### [Your assignment]
The material below must be restated exactly, line by line.

** Supplied material follows **

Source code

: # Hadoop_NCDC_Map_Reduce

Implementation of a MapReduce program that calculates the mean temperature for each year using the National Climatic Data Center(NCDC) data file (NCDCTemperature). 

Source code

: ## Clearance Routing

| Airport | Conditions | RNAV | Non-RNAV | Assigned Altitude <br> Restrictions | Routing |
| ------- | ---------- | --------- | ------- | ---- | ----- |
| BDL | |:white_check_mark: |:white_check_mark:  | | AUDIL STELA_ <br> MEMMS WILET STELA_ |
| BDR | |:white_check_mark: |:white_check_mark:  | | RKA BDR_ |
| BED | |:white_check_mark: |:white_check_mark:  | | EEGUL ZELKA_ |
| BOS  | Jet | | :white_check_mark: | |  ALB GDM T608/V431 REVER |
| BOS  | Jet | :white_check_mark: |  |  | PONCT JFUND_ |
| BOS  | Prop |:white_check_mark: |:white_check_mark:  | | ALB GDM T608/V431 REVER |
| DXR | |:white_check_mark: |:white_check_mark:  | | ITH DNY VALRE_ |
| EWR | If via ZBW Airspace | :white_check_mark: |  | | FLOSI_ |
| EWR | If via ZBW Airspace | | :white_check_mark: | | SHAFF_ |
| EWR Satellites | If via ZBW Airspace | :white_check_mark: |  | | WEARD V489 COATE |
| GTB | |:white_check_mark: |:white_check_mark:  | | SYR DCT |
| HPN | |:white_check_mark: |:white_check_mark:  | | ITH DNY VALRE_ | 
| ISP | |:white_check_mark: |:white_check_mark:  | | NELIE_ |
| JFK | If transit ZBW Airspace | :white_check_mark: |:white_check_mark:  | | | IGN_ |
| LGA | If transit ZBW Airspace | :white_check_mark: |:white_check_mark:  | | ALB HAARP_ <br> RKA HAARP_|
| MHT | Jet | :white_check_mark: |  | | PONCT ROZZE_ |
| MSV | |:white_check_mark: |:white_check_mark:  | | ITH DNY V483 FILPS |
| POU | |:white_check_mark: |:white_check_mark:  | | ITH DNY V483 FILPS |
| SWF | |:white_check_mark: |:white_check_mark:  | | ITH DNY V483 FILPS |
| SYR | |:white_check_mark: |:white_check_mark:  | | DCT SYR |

** End of Supplied material **

### [Result for this exercise]
Source code

: # Hadoop_NCDC_Map_Reduce

Implementation of a MapReduce program that calculates the mean temperature for each year using the National Climatic Data Center(NCDC) data file (NCDCTemperature). 

Source code

: ## Clearance Routing

| Airport | Conditions | RNAV | Non-RNAV | Assigned Altitude <br> Restrictions | Routing |
| ------- | ---------- | --------- | ------- | ---- | ----- |
| BDL | |:white_check_mark: |:white_check_mark:  | | AUDIL STELA_ <br> MEMMS WILET STELA_ |
| BDR | |:white_check_mark: |:white_check_mark:  | | RKA BDR_ |
| BED | |:white_check_mark: |:white_check_mark:  | | EEGUL ZELKA_ |
| BOS  | Jet | | :white_check_mark: | |  ALB GDM T608/V431 REVER |
| BOS  | Jet | :white_check_mark: |  |  | PONCT JFUND_ |
| BOS  | Prop |:white_check_mark: |:white_check_mark:  | | ALB GDM T608/V431 REVER |
| DXR | |:white_check_mark: |:white_check_mark:  | | ITH DNY VALRE_ |
| EWR | If via ZBW Airspace | :white_check_mark: |  | | FLOSI_ |
| EWR | If via ZBW Airspace | | :white_check_mark: | | SHAFF_ |
| EWR Satellites | If via ZBW Airspace | :white_check_mark: |  | | WEARD V489 COATE |
| GTB | |:white_check_mark: |:white_check_mark:  | | SYR DCT |
| HPN | |:white_check_mark: |:white_check_mark:  | | ITH DNY VALRE_ | 
| ISP | |:white_check_mark: |:white_check_mark:  | | NELIE_ |
| JFK | If transit ZBW Airspace | :white_check_mark: |:white_check_mark:  | | | IGN_ |
| LGA | If transit ZBW Airspace | :white_check_mark: |:white_check_mark:  | | ALB HAARP_ <br> RKA HAARP_|
| MHT | Jet | :white_check_mark: |  | | PONCT ROZZE_ |
| MSV | |:white_check_mark: |:white_check_mark:  | | ITH DNY V483 FILPS |
| POU | |:white_check_mark: |:white_check_mark:  | | ITH DNY V483 FILPS |
| SWF | |:white_check_mark: |:white_check_mark:  | | ITH DNY V483 FILPS |
| SYR | |:white_check_mark: |:white_check_mark:  | | DCT SYR |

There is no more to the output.